Notre dernier objectif est d'interpeller les dirigeants politiques, notamment le ministre de l'agriculture qui ne doit pas se contenter de propos faciles consistant à nous expliquer que la réforme de la politique agricole commune va rééquilibrer le revenu des agriculteurs. Nous considérons, au contraire, que la PAC peut être un outil complémentaire pour corriger un certain nombre de dysfonctionnements ou compenser des handicaps dans les zones de montagne et défavorisées par exemple. Ce n'est pas la PAC qui réglera les problèmes de fond que traverse l'agriculture française.
Notre mobilisation s'adresse aussi à Benoît Hamon, ministre de la consommation, et son projet de loi sur la consommation: nous tenons à ce que les deux amendements sur l'affichage des conditions générales de vente par les entreprises comme base de discussion et la clause de renégociation en cas de fortes variations des prix des matières premières soient inscrits dans le marbre.
«Un risque d'appauvrissement de l'activité agricole»
Combien d'agriculteurs attendez-vous et comment va se dérouler la manifestation?

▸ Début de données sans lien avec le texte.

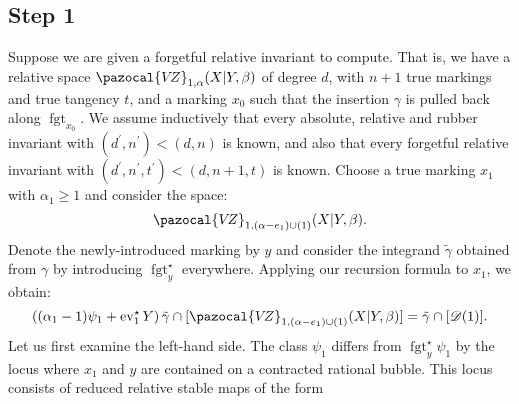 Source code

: \documentclass[11pt]{amsart}
\newcommand{\VZ}{\pazocal{V\!Z}}
\newcommand{\st}{\star}
\newcommand{\ev}{\operatorname{ev}}
\newcommand{\fgt}{\operatorname{fgt}}
\newcommand{\Dcal}{\mathcal{D}}
\theoremstyle{definition}
\theoremstyle{definition}
\begin{document}
\subsection*{Step 1} Suppose we are given a forgetful relative invariant to compute. That is, we have a relative space $\VZ_{1,\alpha}(X|Y,\beta)$ of degree $d$, with $n+1$ true markings and true tangency $t$, and a marking $x_0$ such that the insertion $\gamma$ is pulled back along $\fgt_{x_0}$. We assume inductively that every absolute, relative and rubber invariant with $(d^\prime,n^\prime) < (d,n)$ is known, and also that every forgetful relative invariant with $(d^\prime,n^\prime,t^\prime) < (d,n+1,t)$ is known. Choose a true marking $x_1$ with $\alpha_1 \geq 1$ and consider the space:
\begin{equation*} \VZ_{1,(\alpha-e_1) \cup (1)}(X|Y,\beta). \end{equation*}
Denote the newly-introduced marking by $y$ and consider the integrand $\tilde\gamma$ obtained from $\gamma$ by introducing $\fgt_y^\st$ everywhere. Applying our recursion formula to $x_1$, we obtain:
\begin{equation}\label{step 1 recursion}\left( (\alpha_1-1)\psi_1 + \ev_1^\st Y\right) \tilde\gamma \cap [\VZ_{1,(\alpha-e_1) \cup (1)}(X|Y,\beta)] = \tilde\gamma \cap [\Dcal(1)].\end{equation}
Let us first examine the left-hand side. The class $\psi_1$ differs from $\fgt_y^\st \psi_1$ by the locus where $x_1$ and $y$ are contained on a contracted rational bubble. This locus consists of reduced relative stable maps of the form \medskip
\end{document}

X.B. » Nous attendons 15.000 agriculteurs et autant de Parisiens. La manifestation se déroule en deux temps: d'abord un défilé avec tracteurs et animaux de Montparnasse aux Invalides et un deuxième temps plus convivial sur l'Esplanade des Invalides où les Parisiens seront invités à déguster des produits de terroir. Nous voulons que cette journée soit un moment fort de rencontres et d'échanges avec le public dans la continuité de ce que nous faisons au salon de l'agriculture.
Les grandes cultures sont-elles associées à la manifestation?
X.B. » Même si l'accent est mis sur la problématique de l'élevage, il nous appartient de montrer que l'agriculture est diverse et que tous les secteurs agricoles sont interdépendants des uns des autres. Tout le monde est concerné. Les fruits et légumes et la viticulture seront également parties prenantes de cette mobilisation.
Le 12 avril dernier, la FNSEA avait évoqué un cahier de doléances
X.B. » À l'occasion de cette manifestation, les responsables professionnels et syndicaux interviendront pour valoriser notre cahier de doléances. Si l'on n'y prend pas garde, il y a un véritable risque d'appauvrissement de l'activité agricole et notamment des productions animales ce qui aboutira à une céréalisation de la ferme France. Ce qui n'est souhaitable pour personne.
Le message que nous voudrions faire passer est aussi celui qu'on ne peut demander aux agriculteurs de veiller à une identification forte des produits agricoles et alimentaires, de respect du bien-être animal, de prise en compte de considérations environnementales et leur imposer en même temps un alignement sur les marchés mondiaux pour les prix.
Nous voudrions faire prendre conscience que quand le consommateur dépense 100 euros pour son alimentation, il y a seulement 7,80 euros qui reviennent au producteur agricole. L'idée n'est pas de faire supporter au consommateur la revalorisation des prix, mais de lui faire comprendre que quand dans un produit alimentaire, sa valeur comporte souvent deux à trois fois plus de marketing, d'emballage que de contenu réel, et qu'il y a des questions à se poser. Surtout quand l'emballage finit par remplir la poubelle!